Background
We introduce additional geometry controls to better align the appearance with geometry. As from introduction, geometry alignment can be achieved by incorporating geometry features for score distillation (align geometry with the rendering), or controlling the RGB to align with geometry features.
Align Color to Geometry
ControlNet
Control Conditions. One of the most popular choices for aligning color to geometry is via controlnet. For example, we can render geometry features to views as edge/normal/depth. Avatarverse further controls character appearance with dense-pose features.
From my experiments, different geometry features contribute to the control in various ways.
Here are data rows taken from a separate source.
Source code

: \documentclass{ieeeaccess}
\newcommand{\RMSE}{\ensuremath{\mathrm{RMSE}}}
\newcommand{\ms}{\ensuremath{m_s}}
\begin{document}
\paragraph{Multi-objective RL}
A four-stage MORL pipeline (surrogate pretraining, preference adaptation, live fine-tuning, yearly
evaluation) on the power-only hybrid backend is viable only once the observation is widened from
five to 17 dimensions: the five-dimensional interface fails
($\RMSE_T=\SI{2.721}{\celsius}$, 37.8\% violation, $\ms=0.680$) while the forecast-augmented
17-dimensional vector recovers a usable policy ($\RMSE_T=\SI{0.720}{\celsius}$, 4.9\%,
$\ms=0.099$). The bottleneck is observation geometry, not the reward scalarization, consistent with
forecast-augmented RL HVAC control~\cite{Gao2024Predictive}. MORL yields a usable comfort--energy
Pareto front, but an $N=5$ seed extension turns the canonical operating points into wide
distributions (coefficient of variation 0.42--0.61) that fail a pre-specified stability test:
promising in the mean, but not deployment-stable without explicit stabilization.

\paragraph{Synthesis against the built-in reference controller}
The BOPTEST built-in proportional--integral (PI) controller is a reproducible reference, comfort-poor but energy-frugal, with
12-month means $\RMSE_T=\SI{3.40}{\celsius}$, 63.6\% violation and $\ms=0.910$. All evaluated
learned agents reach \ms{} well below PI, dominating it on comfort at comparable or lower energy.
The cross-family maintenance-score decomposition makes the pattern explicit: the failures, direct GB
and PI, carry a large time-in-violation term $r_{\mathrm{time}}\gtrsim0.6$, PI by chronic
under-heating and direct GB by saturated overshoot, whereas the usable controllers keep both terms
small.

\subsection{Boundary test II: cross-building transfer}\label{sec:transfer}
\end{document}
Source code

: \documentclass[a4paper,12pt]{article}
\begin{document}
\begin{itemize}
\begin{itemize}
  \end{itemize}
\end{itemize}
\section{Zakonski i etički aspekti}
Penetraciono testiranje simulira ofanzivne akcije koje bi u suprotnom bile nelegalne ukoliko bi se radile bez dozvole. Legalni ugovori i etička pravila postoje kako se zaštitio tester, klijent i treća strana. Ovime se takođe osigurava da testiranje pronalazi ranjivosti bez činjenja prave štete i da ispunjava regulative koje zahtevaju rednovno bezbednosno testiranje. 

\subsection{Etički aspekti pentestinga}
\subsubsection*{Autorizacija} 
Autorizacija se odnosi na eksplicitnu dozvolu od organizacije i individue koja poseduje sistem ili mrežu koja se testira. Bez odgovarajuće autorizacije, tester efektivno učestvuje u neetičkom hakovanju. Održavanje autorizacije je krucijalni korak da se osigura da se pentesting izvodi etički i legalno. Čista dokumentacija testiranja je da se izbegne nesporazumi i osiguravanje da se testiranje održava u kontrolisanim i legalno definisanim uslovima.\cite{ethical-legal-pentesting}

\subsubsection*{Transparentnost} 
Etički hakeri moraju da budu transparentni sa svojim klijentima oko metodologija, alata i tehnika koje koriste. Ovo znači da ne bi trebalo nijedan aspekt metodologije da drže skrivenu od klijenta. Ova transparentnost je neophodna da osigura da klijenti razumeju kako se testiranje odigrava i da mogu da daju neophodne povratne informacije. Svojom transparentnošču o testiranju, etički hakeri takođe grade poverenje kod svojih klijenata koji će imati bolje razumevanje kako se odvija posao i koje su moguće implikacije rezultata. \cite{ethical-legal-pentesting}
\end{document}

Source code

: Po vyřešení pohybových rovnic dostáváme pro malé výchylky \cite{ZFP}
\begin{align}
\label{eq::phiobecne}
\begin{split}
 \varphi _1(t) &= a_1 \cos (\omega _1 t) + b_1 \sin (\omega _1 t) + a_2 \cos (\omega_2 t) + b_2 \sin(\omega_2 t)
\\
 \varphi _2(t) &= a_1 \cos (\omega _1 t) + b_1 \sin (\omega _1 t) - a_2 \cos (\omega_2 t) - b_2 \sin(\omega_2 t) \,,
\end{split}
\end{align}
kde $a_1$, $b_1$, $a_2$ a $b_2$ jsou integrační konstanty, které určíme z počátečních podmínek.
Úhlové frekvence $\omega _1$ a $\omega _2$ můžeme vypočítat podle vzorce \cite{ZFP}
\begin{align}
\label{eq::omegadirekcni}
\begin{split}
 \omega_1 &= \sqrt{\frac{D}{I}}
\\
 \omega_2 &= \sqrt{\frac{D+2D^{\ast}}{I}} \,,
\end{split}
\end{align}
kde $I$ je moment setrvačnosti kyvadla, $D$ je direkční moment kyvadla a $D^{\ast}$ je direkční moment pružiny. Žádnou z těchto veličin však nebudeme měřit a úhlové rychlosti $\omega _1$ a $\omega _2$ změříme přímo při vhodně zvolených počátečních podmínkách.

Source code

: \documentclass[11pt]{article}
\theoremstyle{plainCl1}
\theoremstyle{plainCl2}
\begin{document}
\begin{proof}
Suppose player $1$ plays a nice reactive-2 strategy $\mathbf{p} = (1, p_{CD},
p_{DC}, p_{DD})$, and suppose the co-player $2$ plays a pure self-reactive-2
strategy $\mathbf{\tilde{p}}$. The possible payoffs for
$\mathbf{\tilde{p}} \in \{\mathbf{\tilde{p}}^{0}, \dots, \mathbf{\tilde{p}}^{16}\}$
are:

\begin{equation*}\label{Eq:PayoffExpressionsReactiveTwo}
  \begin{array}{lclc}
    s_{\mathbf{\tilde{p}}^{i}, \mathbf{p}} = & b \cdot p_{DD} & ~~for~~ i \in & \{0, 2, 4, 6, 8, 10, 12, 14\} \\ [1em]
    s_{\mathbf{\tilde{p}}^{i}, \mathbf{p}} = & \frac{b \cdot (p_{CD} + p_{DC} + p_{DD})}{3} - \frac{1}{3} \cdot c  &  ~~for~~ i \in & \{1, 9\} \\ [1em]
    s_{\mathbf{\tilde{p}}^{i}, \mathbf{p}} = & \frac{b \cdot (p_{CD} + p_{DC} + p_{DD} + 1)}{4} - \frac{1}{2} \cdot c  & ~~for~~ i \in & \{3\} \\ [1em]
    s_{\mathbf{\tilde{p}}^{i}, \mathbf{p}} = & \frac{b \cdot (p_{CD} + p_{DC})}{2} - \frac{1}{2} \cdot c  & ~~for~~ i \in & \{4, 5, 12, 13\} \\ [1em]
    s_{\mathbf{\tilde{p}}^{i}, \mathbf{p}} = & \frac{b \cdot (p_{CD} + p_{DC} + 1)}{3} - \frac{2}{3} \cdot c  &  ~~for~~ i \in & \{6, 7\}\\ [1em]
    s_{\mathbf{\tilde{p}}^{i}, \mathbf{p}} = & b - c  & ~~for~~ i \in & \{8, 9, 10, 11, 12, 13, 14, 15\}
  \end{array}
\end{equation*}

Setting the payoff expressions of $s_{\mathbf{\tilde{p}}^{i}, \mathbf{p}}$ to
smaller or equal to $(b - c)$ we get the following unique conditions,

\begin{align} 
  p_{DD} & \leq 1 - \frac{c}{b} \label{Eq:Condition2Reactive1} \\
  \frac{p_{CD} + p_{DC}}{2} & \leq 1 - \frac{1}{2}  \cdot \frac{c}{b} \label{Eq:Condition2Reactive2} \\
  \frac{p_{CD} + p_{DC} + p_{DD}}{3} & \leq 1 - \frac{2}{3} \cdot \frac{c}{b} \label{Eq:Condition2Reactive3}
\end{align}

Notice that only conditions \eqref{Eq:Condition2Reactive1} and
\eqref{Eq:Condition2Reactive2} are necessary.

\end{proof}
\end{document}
- Canny edge is suitable for precisely controlling the boundary alignment. For example, the generated RGB image actually aligns with the canny edge with pixel-level accuracy. Therefore, it is important to texture the 3D model with edge control. However, rendering the edges might be problematic given stupid triangle soups in the CAD model. Occlusion boundary/sharp edge features are naturally ambiguous. My current solution is to render a normal map and directly extract canny features from the normal image, which seems to work okay.
- Normal/depth has similar behavior that guides the network to understand continuous/discontinuous regions and remove ambiguity inside regions surrounded by canny edges. Thus, such condition is valuable to use. Since depth can be rendered without a bug, we use depth rather than normal.
- Other features like coordinate maps need to be retrained. However, they might provide richer information than local features like normal or edge. Therefore, it also deserves to be considered if a decent pre-trained model is available.
Working with SDS. ControlNet converges better than the standard Stable Diffusion model with SDS optimization. It is caused by additional edge features that resolve the ambiguity. However, it still loses details for inner surfaces.
On the other hand, it seems that ControlNet changes the physical meaning of $\epsilon(\mathbf{x},t,\emptyset)$ since it introduces additional controls. As a result, NFSD) does not apply to ControlNet. I plan to drop NFSD unless a good open-source version is available since a non-conditioned SD also does not work well in the 3D texturing case. ControlNet is considered in LucidDreamer, and I would like to try it.
Prompt-free Stable Diffusion
Prompt-free diffuser can be viewed as replacing the text prompt with an image prompt in controlnet. However, it works pretty bad.